Segment Open

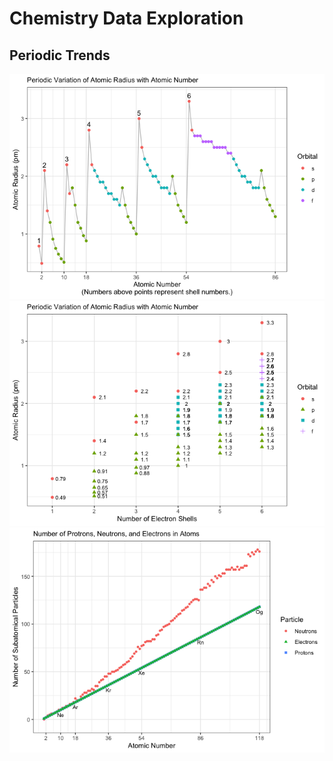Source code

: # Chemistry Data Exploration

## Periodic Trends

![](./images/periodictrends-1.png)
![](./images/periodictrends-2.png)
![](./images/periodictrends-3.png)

Segment Closed
Segment Open

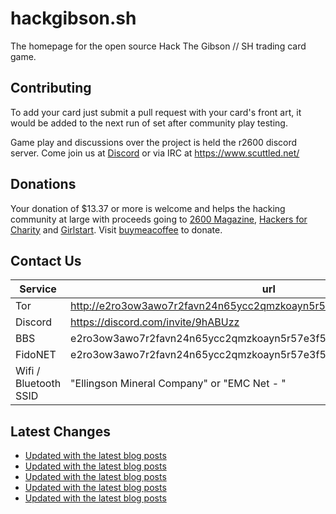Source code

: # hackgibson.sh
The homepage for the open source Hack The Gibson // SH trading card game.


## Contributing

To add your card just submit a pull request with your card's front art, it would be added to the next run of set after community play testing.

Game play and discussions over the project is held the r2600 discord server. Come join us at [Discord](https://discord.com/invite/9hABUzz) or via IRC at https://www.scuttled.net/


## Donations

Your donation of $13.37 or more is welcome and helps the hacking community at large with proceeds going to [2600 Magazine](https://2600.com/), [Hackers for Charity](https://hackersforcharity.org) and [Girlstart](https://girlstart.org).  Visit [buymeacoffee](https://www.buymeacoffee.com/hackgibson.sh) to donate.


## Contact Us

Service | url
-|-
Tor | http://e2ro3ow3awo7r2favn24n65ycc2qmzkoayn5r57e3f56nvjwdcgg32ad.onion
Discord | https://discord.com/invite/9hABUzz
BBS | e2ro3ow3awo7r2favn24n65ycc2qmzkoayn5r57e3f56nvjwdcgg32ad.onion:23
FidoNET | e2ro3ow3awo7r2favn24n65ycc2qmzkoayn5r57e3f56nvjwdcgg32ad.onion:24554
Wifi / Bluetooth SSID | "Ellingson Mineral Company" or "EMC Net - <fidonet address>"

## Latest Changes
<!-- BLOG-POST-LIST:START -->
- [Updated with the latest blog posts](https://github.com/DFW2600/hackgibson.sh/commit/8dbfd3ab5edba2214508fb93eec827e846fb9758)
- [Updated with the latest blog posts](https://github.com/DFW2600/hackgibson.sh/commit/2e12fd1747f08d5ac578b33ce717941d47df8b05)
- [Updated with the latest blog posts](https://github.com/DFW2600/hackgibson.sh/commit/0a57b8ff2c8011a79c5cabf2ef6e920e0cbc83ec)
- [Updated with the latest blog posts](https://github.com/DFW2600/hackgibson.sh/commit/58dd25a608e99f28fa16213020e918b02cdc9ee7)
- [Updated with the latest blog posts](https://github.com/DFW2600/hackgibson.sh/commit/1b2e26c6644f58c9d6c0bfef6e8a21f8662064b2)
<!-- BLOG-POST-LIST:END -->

Segment Closed
Segment Open

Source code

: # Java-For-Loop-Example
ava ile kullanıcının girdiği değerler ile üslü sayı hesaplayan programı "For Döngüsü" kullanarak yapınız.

Segment Closed

* **What the task asks**: Please write out, exactly as they appear above, only the lines in the stretch from the line with "The homepage for" through the line with "To add your".

* **Response to the task**:
The homepage for the open source Hack The Gibson // SH trading card game.


## Contributing

To add your card just submit a pull request with your card's front art, it would be added to the next run of set after community play testing.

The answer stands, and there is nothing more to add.